§ TASK
Count, in the entries, the lines with "surfnet". Answer with the number only.
---- RECORDS SHOWN
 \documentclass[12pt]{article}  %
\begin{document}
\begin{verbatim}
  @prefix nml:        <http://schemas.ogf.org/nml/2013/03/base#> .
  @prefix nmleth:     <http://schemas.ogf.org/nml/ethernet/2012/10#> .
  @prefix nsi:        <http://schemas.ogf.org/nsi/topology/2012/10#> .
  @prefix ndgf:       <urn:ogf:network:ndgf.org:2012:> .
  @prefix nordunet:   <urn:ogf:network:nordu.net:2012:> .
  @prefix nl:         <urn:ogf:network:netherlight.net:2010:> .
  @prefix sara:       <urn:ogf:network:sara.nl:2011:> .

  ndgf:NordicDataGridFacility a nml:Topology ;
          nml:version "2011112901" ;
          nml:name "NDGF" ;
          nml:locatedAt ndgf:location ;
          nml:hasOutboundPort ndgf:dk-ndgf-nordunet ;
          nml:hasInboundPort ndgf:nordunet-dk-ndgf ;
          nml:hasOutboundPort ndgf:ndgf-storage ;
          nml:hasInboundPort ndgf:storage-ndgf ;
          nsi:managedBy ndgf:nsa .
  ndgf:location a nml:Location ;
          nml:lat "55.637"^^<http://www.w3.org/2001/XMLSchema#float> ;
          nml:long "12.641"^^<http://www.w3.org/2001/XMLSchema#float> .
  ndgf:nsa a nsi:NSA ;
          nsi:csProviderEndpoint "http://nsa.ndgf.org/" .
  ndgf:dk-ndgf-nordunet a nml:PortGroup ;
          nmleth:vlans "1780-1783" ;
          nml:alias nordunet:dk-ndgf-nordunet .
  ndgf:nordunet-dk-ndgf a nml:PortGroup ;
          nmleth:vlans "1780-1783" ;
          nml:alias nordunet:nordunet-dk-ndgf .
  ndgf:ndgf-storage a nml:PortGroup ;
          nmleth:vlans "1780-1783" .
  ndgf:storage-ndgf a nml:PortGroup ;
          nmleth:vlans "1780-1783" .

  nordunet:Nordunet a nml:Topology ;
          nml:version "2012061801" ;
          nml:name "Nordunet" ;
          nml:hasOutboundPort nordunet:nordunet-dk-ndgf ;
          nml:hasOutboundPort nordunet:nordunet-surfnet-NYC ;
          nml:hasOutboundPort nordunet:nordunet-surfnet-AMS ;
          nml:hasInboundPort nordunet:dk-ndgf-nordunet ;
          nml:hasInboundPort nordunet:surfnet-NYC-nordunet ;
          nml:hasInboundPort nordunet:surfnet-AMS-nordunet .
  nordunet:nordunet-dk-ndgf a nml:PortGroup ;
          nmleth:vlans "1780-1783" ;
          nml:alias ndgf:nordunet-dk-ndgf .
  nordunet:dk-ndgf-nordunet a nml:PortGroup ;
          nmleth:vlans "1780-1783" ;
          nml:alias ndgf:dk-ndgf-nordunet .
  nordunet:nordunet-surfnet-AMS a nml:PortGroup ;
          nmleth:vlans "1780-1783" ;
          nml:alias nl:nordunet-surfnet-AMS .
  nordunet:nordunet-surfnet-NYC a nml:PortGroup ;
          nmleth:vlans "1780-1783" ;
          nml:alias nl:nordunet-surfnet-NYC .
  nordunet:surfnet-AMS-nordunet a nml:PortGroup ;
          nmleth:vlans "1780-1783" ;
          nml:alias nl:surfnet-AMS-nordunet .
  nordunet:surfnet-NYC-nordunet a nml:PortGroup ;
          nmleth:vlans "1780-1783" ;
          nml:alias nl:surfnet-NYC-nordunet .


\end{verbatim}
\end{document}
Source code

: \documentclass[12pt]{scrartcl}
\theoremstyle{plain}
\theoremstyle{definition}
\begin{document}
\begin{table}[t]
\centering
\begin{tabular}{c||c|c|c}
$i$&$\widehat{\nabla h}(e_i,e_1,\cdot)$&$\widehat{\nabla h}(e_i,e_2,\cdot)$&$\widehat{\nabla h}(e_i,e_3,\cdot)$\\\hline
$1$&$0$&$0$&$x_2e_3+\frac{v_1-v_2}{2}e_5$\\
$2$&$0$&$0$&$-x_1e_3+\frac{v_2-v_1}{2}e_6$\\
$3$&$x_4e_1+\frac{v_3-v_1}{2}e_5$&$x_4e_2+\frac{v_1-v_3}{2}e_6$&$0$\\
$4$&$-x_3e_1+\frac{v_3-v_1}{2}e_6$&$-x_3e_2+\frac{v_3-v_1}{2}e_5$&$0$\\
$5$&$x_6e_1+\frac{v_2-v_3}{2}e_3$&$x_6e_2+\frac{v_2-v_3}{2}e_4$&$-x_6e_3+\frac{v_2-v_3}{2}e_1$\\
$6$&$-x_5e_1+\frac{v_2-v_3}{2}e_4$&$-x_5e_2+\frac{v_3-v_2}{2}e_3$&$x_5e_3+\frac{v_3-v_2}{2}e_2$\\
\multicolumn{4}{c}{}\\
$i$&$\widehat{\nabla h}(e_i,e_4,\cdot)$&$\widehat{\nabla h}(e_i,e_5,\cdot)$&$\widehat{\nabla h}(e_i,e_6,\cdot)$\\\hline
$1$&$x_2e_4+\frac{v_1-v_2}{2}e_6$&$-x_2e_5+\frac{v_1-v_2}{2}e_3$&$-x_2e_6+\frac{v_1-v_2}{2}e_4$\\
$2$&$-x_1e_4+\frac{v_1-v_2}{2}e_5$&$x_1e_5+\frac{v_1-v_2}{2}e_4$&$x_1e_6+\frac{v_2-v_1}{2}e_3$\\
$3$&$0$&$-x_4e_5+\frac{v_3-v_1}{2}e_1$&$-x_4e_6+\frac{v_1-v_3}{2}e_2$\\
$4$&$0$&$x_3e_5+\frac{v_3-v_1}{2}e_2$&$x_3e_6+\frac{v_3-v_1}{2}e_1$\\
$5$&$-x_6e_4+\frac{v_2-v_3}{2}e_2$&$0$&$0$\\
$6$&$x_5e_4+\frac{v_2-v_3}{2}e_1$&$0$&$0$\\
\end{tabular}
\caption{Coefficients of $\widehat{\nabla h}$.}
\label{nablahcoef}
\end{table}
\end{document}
--------
§ EXPECTED OUTPUT
12